Well, they mean well. Like the “boycott coffee” people meant to help the farmers in the 1980s. This demands fair trade. As a former Peace Corps volunteer, former state ewaste regulator, and current electronics recycler, it pains me to see big accounts (like the whole state of California, and now Dell) try to “one-up” the EPA, Basel Convention, United Nations, etc. by bandwagoning their anti-reuse policy. It’s like obsolescence in hindsight. Every major institution which has looked at this had ruled that export for reuse and repair is legal, ethical, sustainable, and beneficial. The problem is the junk mixed in by companies who don’t screen the loads.
What pays for $5000+ transport fees overseas? The good repairable and working stuff in the container. That value is also what is most likely to pay for a living wage and environmental health and safety. The problem isn't "export", its that exporters who care about nothing but price. Here’s a short video which explains WR3A.org’s approach.
When t-shirts are imported, or coffee, or other manufactured goods, and we care about nothing but price, that creates sweat shops. But the idea of growing coffee here in the USA is not gonna work, and t-shirt manufacturing probably won't either. The Fair Trade concept was created to make a healthy competition between overseas business partners - we'll buy more coffee from you, or increase prices, if you pay your workers better, provide health care, etc. It is cheaper to make life better in a poor country than to cut the poor country off, do the work here, and then send international aid packages.
The real irony?
The monitor refurbisher (ISO14001, described in previous blog and focus at the end of our video) is located in the same part of Malaysia that Dell manufacturing is located. Dell and other computer makers learned to sub out assembly of computer monitors there more than a decade ago. "Electronic Contract Manufacturing", or outsourcing of assembly and "non-core competencies" is credited to IBM in 1981. "Manufacturer Take-back" for TVs and monitors is a difficult idea because the assembly of those has not been with the brand company for decades.
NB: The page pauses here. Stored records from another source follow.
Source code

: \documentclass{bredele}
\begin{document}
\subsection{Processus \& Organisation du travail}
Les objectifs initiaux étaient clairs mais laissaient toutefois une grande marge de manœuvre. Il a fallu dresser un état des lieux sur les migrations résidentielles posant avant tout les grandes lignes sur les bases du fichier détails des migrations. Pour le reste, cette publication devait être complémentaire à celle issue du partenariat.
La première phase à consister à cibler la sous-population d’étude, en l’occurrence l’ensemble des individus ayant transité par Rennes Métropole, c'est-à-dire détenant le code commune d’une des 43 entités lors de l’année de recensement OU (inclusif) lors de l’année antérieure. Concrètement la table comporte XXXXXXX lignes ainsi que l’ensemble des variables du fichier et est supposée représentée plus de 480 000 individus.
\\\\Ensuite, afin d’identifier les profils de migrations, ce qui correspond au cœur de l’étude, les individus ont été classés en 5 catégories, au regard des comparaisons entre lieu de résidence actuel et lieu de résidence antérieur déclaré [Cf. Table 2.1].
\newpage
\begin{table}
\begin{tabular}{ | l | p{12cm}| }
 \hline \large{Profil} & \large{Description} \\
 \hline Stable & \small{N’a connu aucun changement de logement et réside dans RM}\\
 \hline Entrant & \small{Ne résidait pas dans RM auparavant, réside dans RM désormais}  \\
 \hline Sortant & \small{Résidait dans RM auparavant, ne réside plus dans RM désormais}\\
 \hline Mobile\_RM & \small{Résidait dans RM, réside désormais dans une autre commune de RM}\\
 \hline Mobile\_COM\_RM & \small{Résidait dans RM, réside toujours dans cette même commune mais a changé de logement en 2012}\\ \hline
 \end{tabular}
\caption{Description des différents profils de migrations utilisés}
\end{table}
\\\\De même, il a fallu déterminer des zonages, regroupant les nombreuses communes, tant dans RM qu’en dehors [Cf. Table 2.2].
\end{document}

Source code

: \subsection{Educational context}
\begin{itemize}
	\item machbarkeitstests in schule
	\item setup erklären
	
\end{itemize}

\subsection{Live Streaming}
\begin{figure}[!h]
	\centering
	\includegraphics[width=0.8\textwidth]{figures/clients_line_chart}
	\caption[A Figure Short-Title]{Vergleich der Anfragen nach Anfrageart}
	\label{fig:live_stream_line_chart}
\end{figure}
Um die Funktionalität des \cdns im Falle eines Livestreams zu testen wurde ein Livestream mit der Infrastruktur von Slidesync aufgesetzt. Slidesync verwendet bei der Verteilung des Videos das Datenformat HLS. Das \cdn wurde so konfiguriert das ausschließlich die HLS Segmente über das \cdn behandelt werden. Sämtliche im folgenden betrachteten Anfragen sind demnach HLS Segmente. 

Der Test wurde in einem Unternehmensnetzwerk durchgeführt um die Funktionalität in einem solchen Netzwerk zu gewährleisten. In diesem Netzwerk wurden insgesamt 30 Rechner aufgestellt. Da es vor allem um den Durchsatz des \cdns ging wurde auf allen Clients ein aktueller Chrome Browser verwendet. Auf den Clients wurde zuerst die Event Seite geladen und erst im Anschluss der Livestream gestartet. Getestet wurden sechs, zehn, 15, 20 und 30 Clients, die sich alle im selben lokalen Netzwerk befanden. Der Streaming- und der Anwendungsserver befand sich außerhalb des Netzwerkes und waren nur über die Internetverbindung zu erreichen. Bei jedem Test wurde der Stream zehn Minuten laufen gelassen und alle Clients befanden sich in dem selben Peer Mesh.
It was done by companies which are now refurbishing. So Dell (in this case) is saying that the company in Malaysia can assemble or manufacture the monitor, but cannot disassemble it, or repair it. When the outsourcing was questioned in the late 80s, OEMs defended it as bringing good jobs to low wage countries. Now the factories are already built, and want to "take back" the monitors. First they were told to get permits, so they did. Then they were told to show end market audits, which they did. Then they were told to get ISO14001, and to recycle incidental breakage. Now BAN and Greenpeace and SVTC seem to applaud cutting them off at the knees.
Dell likes our idea of moving the Malaysia operation to Mexico (an OECD country). Here is a recent NPR story on an individual in the “nameless faceless” international recycling community, one of "Las Chicas Bravas" of Retroworks de Mexico. Can’t we improve Ms. Vicki’s life more by trading with her women’s recycling coop, rewarding them for improving work conditions, and sending them some good stuff? Do we really want to send her back to the copper mine?
Wouldn't Dell be a perfect partner for Ms. Vicki? Or her counterparts in Malaysia, who used to manufacture CRT monitors for Dell and now rebuild them? But the fear now is, if we invest all that energy in Mexico, as we did in Malaysia, will it be in time? And if we do it, as we did in Mexico, what is to keep the next Bandwagon from saying "No Exports" to Mexico, just as they now say "No Exports" to the factories where the monitors were made?
Break it unless it is under warranty? The only places that are set up to do that have ZERO monitor repair. So this is a game, "our policy is to reuse, but we only allow monitors to be processed by companies with zero repair on-site". It is so depressing to see so much positive coverage when EPA, United Nations, and the Basel Convention group all REJECTED this policy in international discussions.